Review Of Power Amplifier Linearization Techniques In Communication Systems

Review Of Power Amplifier Linearization Techniques In Communication Systems

Sonam Goyal1 and Jyoti Gupta2

1student of M.Tech., Department of Electronics and Communication Engineering, Maharishi Markandeshwar University, Mullana, Haryana, India

2Jyoti Gupta Assistant Professor, Department of Electronics and Communication Engineering, Maharishi Markandeshwar University, Mullana, Haryana, India

ABSTRACT

Power amplifiers are indispensable components in a communication system and are inherently nonlinear. The nonlinearity generates spectral regrowth, which leads to adjacent channel interference and violations of the out-of-band emission requirements mandated by regulatory bodies. It also causes in-band distortion which degrades the bit error rate (BER) performance. To reduce the nonlinearity, the power amplifier can be backed off to operate within the linear portion of its operating curve. To improve the power amplifier efficiency without compromising its linearity, power amplifier linearization is essential. Various linearization techniques are used for linearity and efficiency improvement in mobile communication systems. Among all linearization techniques, digital predistortion is one of most important technique. Power amplifiers output suffers from noise especially when used for prolonged hours. The heat dissipated during the operation normally violates the faithful amplification of the input signal at desired gain. The heat dissipation is inherent in the system due to long run and can not be avoided, however can be compensated by using appropriate algorithm in order to keep track of faithful amplification. In the presented work, the thermal noise is modeled as Gaussian noise, the most random in nature and is made input along with the input signal. A modified least mean square adaptive filter is proposed to extract the input signal at the output with faithful amplification.

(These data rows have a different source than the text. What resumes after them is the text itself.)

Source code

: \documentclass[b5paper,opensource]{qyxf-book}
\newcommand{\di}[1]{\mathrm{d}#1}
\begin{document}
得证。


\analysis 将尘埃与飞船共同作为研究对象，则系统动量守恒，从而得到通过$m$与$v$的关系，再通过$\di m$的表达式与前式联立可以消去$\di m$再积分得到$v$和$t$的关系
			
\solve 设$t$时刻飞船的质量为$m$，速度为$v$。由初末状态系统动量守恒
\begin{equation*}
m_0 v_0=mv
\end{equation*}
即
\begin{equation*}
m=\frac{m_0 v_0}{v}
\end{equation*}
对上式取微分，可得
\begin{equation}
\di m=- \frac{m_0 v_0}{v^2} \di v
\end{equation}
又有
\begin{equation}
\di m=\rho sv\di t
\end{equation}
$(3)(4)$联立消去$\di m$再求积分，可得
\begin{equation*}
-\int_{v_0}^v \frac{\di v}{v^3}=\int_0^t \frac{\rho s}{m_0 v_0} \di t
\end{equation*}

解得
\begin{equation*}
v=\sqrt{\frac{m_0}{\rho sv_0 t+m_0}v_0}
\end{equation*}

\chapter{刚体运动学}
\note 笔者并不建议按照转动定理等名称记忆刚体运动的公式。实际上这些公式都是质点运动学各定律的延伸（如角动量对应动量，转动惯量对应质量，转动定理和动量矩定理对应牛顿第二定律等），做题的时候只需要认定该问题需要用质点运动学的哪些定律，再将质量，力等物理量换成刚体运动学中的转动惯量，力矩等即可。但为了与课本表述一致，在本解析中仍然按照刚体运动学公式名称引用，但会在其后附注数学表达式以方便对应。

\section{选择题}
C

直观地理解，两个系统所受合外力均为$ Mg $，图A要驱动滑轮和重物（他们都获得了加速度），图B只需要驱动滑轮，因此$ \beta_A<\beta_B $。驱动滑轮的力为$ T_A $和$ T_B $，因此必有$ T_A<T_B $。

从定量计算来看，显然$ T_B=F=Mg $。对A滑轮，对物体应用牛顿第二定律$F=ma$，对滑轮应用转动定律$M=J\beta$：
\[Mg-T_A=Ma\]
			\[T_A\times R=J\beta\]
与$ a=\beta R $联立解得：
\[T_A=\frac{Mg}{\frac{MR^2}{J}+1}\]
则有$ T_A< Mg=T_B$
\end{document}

Keywords: GLCM Gray Level Co-occurrence Matrix, DPD Digital Pre- Distortion,

LMS Least Mean Square, FPGA Field Programmable Gate Array, PA Power Amplifier

INTRODUCTION

Power amplifier linearization is currently one of the most promising techniques for linearity and efficiency improvement in mobile communication systems. There are numerous techniques which have different levels of complexity, various advantages and limitations.

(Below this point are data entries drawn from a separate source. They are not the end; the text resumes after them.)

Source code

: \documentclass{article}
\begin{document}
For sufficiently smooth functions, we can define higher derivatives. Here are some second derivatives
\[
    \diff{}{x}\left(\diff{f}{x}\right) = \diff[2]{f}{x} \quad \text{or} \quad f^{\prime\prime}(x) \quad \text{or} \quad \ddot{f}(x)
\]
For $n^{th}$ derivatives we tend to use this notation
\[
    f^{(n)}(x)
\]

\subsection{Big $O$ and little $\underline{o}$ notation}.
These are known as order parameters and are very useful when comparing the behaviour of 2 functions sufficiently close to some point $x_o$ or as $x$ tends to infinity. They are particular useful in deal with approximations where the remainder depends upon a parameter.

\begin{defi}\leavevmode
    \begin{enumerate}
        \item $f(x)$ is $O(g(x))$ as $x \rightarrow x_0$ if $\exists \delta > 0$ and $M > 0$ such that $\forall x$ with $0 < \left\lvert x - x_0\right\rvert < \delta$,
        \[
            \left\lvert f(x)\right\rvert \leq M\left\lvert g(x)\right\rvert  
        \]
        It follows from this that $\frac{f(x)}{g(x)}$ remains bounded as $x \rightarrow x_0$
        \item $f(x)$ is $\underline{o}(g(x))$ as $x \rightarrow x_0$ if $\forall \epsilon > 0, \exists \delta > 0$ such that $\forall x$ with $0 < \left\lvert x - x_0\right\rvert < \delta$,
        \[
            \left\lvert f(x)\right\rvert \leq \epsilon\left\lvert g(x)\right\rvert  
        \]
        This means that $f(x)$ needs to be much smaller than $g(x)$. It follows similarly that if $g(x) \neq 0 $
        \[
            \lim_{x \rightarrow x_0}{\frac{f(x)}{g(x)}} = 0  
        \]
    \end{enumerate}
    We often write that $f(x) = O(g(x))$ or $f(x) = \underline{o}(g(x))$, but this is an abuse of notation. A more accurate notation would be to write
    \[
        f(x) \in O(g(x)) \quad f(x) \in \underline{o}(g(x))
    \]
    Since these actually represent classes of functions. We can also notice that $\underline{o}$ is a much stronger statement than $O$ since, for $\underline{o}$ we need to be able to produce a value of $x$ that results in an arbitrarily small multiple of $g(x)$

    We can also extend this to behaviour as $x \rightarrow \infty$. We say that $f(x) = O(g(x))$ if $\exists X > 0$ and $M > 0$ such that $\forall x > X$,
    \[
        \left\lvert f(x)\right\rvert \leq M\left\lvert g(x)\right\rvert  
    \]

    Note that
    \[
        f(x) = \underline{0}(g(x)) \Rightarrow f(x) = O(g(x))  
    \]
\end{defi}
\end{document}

Different linearization methods may fit to different communication systems. For example more sophisticated high performance systems may be used for base station PAs whereas the systems usable in handsets should have low complexity, low cost and high efficiency. Although in general the main reason to implement these systems is to linearize the PA, they improve also the efficiency because a linearized PA can be driven closer to compression (operation with low back-off).

POWER AMPLIFIERS FEATURES

Gain and Output Power:

In mobile communications each system has its specifications which must be fulfilled. Obtaining output powers high enough for various applications is a very important task achieved by Power Amplifiers. In general the information signal is first modulated and up converted, and then sent to a PA. This input is multiplied with a gain factor and the desired output power is obtained.

Linearity:

Linearity is one of the key issues in Power Amplifiers used in new generation mobile communication systems. The linearity of a Power Amplifier is easily visible in its gain and phase characteristics.There are many linearization methods used for power amplifiers which give better linearity but at the cost of poor efficiency i.e. the method which give good linearity with efficiency should be used for linearization of power amplifiers.If an amplifier has a constant gain and phase response for an input power region, then the amplifier is said to be linear for this region.

Efficiency:

Efficiency is another key issue in mobile communications especially for battery operated mobile terminals. It has two widely used definitions, drain (or collector) efficiency and PAE (Power Added Efficiency). Drain efficiency is the ratio of output radio frequency (RF) power to input DC power

= Pout RF /PDC

LINEARIZATION METHOD

FEEDBACK METHOD

Feedback linearization methods are relatively simple compared to feedforward and conventional predistortion. The idea is to force the PA output to follow its input. There are different types of feedback linearization topologies classified mainly as RF feedback and modulation feedback which can be divided again into two: polar and Cartesian feedback. In modulation feedback the modulation components (I&Q or R&) of PA input and output are compared whereas in RF feedback the RF signals are compared. Feedback systems can be

implemented at RF, IF or baseband frequencies. A major issue in feedback linearization is the stability due to delays in feedback which is critical, especially in systems with discrete components. The group delay increases significantly due to PA matching circuits or filters and couplers in the loop.

FEEDFORWARD METHOD

The feed forward method allows high linearization performance and is currently used in base stations of mobile communications systems.

(Feed forward linearization block diagram)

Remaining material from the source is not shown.